WORK REQUEST:
Where in the material does the word "wilderness" appear? Copy each line that has it.

· · ·

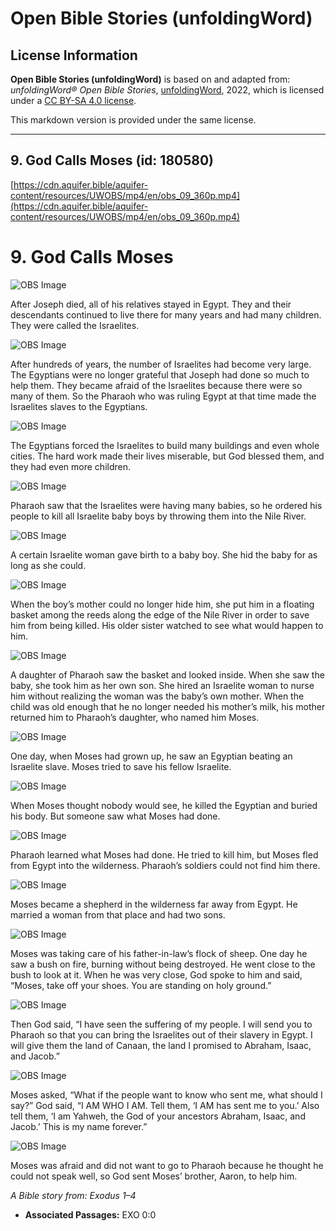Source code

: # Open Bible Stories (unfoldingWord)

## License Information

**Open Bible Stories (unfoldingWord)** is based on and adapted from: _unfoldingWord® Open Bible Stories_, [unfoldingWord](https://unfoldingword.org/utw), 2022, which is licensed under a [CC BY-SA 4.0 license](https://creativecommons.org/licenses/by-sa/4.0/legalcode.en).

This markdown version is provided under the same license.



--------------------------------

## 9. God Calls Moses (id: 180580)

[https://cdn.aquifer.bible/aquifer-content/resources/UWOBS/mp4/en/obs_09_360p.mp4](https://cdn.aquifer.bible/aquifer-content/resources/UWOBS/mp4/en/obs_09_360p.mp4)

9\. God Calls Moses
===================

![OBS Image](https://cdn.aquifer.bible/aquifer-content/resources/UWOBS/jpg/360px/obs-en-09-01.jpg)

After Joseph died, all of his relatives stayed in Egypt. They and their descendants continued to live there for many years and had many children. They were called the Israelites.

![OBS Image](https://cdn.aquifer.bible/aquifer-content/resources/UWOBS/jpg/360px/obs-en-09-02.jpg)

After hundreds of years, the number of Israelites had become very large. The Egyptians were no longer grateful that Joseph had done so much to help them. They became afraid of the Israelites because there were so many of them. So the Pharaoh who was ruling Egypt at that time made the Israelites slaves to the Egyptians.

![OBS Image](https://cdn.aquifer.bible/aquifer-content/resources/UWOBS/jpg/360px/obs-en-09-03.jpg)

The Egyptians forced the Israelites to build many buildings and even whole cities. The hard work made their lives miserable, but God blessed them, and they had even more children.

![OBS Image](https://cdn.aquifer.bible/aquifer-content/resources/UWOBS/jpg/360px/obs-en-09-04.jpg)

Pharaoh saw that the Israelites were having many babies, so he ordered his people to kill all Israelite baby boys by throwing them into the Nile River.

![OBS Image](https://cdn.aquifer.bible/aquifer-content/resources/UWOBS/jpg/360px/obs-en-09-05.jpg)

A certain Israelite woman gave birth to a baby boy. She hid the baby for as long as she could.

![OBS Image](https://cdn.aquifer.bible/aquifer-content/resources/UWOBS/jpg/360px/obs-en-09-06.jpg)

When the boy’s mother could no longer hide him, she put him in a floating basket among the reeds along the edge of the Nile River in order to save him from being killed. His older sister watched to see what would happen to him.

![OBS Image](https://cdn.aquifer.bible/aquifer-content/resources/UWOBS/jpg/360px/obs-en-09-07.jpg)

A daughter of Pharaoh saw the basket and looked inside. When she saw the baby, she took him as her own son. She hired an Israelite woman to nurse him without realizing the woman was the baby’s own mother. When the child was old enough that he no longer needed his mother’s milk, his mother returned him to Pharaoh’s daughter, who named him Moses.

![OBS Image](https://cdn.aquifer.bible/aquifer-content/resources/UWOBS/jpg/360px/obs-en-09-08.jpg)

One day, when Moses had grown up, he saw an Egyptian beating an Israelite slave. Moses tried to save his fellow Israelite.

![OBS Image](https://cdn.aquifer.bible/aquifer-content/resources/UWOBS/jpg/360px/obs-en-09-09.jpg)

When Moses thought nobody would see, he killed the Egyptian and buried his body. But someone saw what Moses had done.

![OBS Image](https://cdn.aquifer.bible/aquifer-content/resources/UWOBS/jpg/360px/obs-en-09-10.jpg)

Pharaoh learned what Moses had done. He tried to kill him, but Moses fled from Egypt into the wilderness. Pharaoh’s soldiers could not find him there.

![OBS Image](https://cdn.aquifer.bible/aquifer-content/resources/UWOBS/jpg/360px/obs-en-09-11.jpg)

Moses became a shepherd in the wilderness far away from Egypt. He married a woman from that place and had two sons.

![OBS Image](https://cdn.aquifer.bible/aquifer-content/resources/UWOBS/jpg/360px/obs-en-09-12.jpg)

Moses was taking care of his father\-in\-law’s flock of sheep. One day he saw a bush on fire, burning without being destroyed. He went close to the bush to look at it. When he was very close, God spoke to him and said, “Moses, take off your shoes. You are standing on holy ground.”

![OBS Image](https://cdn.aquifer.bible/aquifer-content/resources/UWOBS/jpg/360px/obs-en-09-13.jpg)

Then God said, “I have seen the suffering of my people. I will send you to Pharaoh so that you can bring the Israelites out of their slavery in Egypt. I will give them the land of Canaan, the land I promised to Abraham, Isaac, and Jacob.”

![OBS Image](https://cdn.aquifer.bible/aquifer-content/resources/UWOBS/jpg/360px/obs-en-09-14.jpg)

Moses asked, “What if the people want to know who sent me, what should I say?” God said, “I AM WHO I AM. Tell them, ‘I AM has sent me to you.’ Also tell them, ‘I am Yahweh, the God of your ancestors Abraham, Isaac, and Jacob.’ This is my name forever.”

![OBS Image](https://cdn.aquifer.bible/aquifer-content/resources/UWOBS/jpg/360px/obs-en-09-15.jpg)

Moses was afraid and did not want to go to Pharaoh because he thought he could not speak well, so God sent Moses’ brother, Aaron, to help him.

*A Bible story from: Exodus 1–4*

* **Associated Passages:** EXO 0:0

· · ·

RESPONSE:
Pharaoh learned what Moses had done. He tried to kill him, but Moses fled from Egypt into the wilderness. Pharaoh’s soldiers could not find him there.
Moses became a shepherd in the wilderness far away from Egypt. He married a woman from that place and had two sons.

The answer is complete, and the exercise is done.